** Work request **
Report back every line from the entries below in which the word "that" occurs.

== Record set

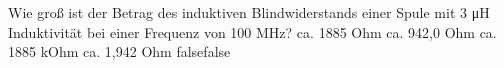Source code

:     {Wie groß ist der Betrag des induktiven Blindwiderstands einer Spule mit 3 μH Induktivität bei einer Frequenz von 100 MHz?}
    {ca. 1885 Ohm}
    {ca. 942,0 Ohm}
    {ca. 1885 kOhm}
    {ca. 1,942 Ohm}
    {false}{false}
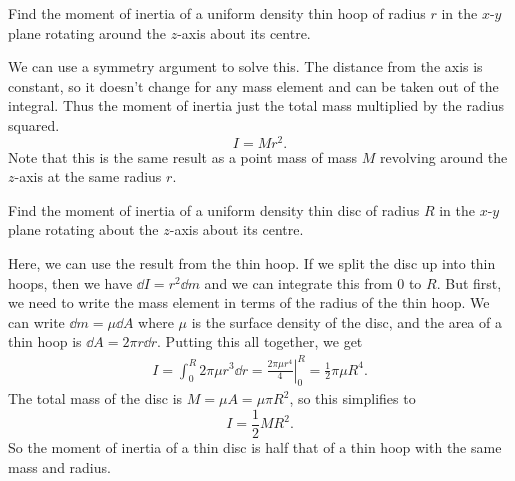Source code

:\documentclass[../classical_mechanics.tex]{subfiles}
\begin{document}
            \begin{example}
                Find the moment of inertia of a uniform density thin hoop of radius $r$ in the $x$-$y$ plane rotating around the $z$-axis about its centre.
                        

                We can use a symmetry argument to solve this.
                The distance from the axis is constant, so it doesn't change for any mass element and can be taken out of the integral.
                Thus the moment of inertia just the total mass multiplied by the radius squared.
                \begin{equation}
                    I=Mr^2.
                \end{equation}
                Note that this is the same result as a point mass of mass $M$ revolving around the $z$-axis at the same radius $r$. 
            \end{example}
            \begin{example}
                Find the moment of inertia of a uniform density thin disc of radius $R$ in the $x$-$y$ plane rotating about the $z$-axis about its centre.
                        
                Here, we can use the result from the thin hoop.
                If we split the disc up into thin hoops, then we have $\dd{I}=r^2\dd{m}$ and we can integrate this from $0$ to $R$.
                But first, we need to write the mass element in terms of the radius of the thin hoop.
                We can write $\dd{m}=\mu\dd{A}$ where $\mu$ is the surface density of the disc, and the area of a thin hoop is $\dd{A}=2\pi r\dd{r}$.
                Putting this all together, we get
                \begin{align}
                    I=\int_0^R 2\pi\mu r^3\dd{r}=\left.\frac{2\pi\mu r^4}{4}\right|_0^R=\frac{1}{2}\pi\mu R^4.
                \end{align}
                The total mass of the disc is $M=\mu A=\mu\pi R^2$, so this simplifies to
                \begin{equation}
                    I=\frac{1}{2}MR^2.
                \end{equation}
                So the moment of inertia of a thin disc is half that of a thin hoop with the same mass and radius.
            \end{example}
\end{document}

====

** Expected answer **
                Note that this is the same result as a point mass of mass $M$ revolving around the $z$-axis at the same radius $r$. 
                So the moment of inertia of a thin disc is half that of a thin hoop with the same mass and radius.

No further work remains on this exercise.